Give the number of lines in the material below that hold "endpoint", and nothing besides.
- - - -
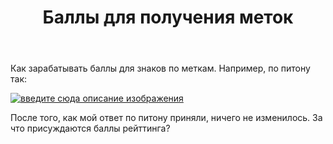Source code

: ﻿---
title: "Баллы для получения меток"
se.owner.user_id: 188116
se.owner.display_name: "hedgehogues"
se.owner.link: "https://ru.meta.stackoverflow.com/users/188116/hedgehogues"
se.link: "https://ru.meta.stackoverflow.com/questions/10377/%d0%91%d0%b0%d0%bb%d0%bb%d1%8b-%d0%b4%d0%bb%d1%8f-%d0%bf%d0%be%d0%bb%d1%83%d1%87%d0%b5%d0%bd%d0%b8%d1%8f-%d0%bc%d0%b5%d1%82%d0%be%d0%ba"
se.question_id: 10377
se.post_type: question
se.score: 0
---
<p>Как зарабатывать баллы для знаков по меткам. Например, по питону так:</p>

<p><a href="https://i.stack.imgur.com/0PMXh.png" rel="nofollow noreferrer"><img src="https://i.stack.imgur.com/0PMXh.png" alt="введите сюда описание изображения"></a></p>

<p>После того, как мой ответ по питону приняли, ничего не изменилось. За что присуждаются баллы рейттинга?</p>
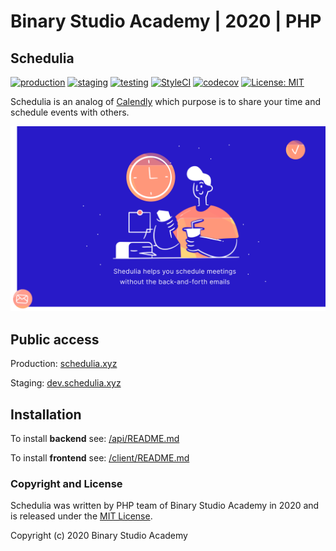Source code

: # Binary Studio Academy | 2020 | PHP

## Schedulia

[![production](https://github.com/BinaryStudioAcademy/bsa-2020-schedulia/workflows/production/badge.svg)](https://github.com/BinaryStudioAcademy/bsa-2020-schedulia/actions?query=workflow%3Aproduction)
[![staging](https://github.com/BinaryStudioAcademy/bsa-2020-schedulia/workflows/staging/badge.svg)](https://github.com/BinaryStudioAcademy/bsa-2020-schedulia/actions?query=workflow%3Astaging)
[![testing](https://github.com/BinaryStudioAcademy/bsa-2020-schedulia/workflows/testing/badge.svg)](https://github.com/BinaryStudioAcademy/bsa-2020-schedulia/actions?query=workflow%3Atesting)
[![StyleCI](https://github.styleci.io/repos/281461580/shield?branch=develop)](https://github.styleci.io/repos/281461580?branch=develop)
[![codecov](https://codecov.io/gh/BinaryStudioAcademy/bsa-2020-schedulia/branch/develop/graph/badge.svg)](https://codecov.io/gh/BinaryStudioAcademy/bsa-2020-schedulia)
[![License: MIT](https://img.shields.io/badge/License-MIT-success.svg)](LICENSE)

Schedulia is an analog of [Сalendly](https://calendly.com/) which purpose is to share your time and schedule events with others.

![schedulia.svg](schedulia.svg)

## Public access

Production: [schedulia.xyz](https://schedulia.xyz/)

Staging: [dev.schedulia.xyz](http://dev.schedulia.xyz/)

## Installation

To install **backend** see: [/api/README.md](api/README.md)

To install **frontend** see: [/client/README.md](client/README.md)

### Copyright and License

Schedulia was written by PHP team of Binary Studio Academy in 2020 and is released under the [MIT License](LICENSE).

Copyright (c) 2020 Binary Studio Academy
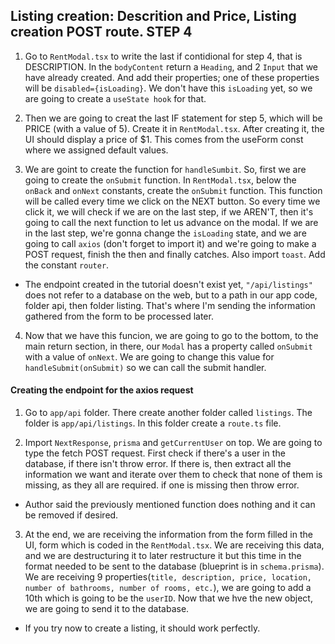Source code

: ## Listing creation: Descrition and Price, Listing creation POST route. STEP 4

1. Go to `RentModal.tsx` to write the last if contidional for step 4, that is DESCRIPTION. In the `bodyContent` return a `Heading`, and 2 `Input` that we have already created. And add their properties; one of these properties will be `disabled={isLoading}`. We don't have this `isLoading` yet, so we are going to create a `useState hook` for that.

2. Then we are going to creat the last IF statement for step 5, which will be PRICE (with a value of 5). Create it in `RentModal.tsx`. After creating it, the UI should display a price of $1. This comes from the useForm const where we assigned default values.

3. We are goint to create the function for `handleSumbit`. So, first we are going to create the `onSubmit` function. In `RentModal.tsx`, below the `onBack` and `onNext` constants, create the `onSubmit` function. This function will be called every time we click on the NEXT button. So every time we click it, we will check if we are on the last step, if we AREN'T, then it's going to call the next function to let us advance on the modal. If we are in the last step, we're gonna change the `isLoading` state, and we are going to call `axios` (don't forget to import it) and we're going to make a POST request, finish the then and finally catches. Also import `toast`. Add the constant `router`.

-   The endpoint created in the tutorial doesn't exist yet, `"/api/listings"` does not refer to a database on the web, but to a path in our app code, folder api, then folder listing. That's where I'm sending the information gathered from the form to be processed later.

4. Now that we have this funcion, we are going to go to the bottom, to the main return section, in there, our `Modal` has a property called `onSubmit` with a value of `onNext`. We are going to change this value for `handleSubmit(onSubmit)` so we can call the submit handler.

#### Creating the endpoint for the axios request

1. Go to `app/api` folder. There create another folder called `listings`. The folder is `app/api/listings`. In this folder create a `route.ts` file.

2. Import `NextResponse`, `prisma` and `getCurrentUser` on top. We are going to type the fetch POST request. First check if there's a user in the database, if there isn't throw error. If there is, then extract all the information we want and iterate over them to check that none of them is missing, as they all are required. if one is missing then throw error.

-   Author said the previously mentioned function does nothing and it can be removed if desired.

3. At the end, we are receiving the information from the form filled in the UI, form which is coded in the `RentModal.tsx`. We are receiving this data, and we are destructuring it to later restructure it but this time in the format needed to be sent to the database (blueprint is in `schema.prisma`). We are receiving 9 properties(`title, description, price, location, number of bathrooms, number of rooms, etc.`), we are going to add a 10th which is going to be the `userID`. Now that we hve the new object, we are going to send it to the database.

-   If you try now to create a listing, it should work perfectly.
- - - -
**Response to this exercise:** 2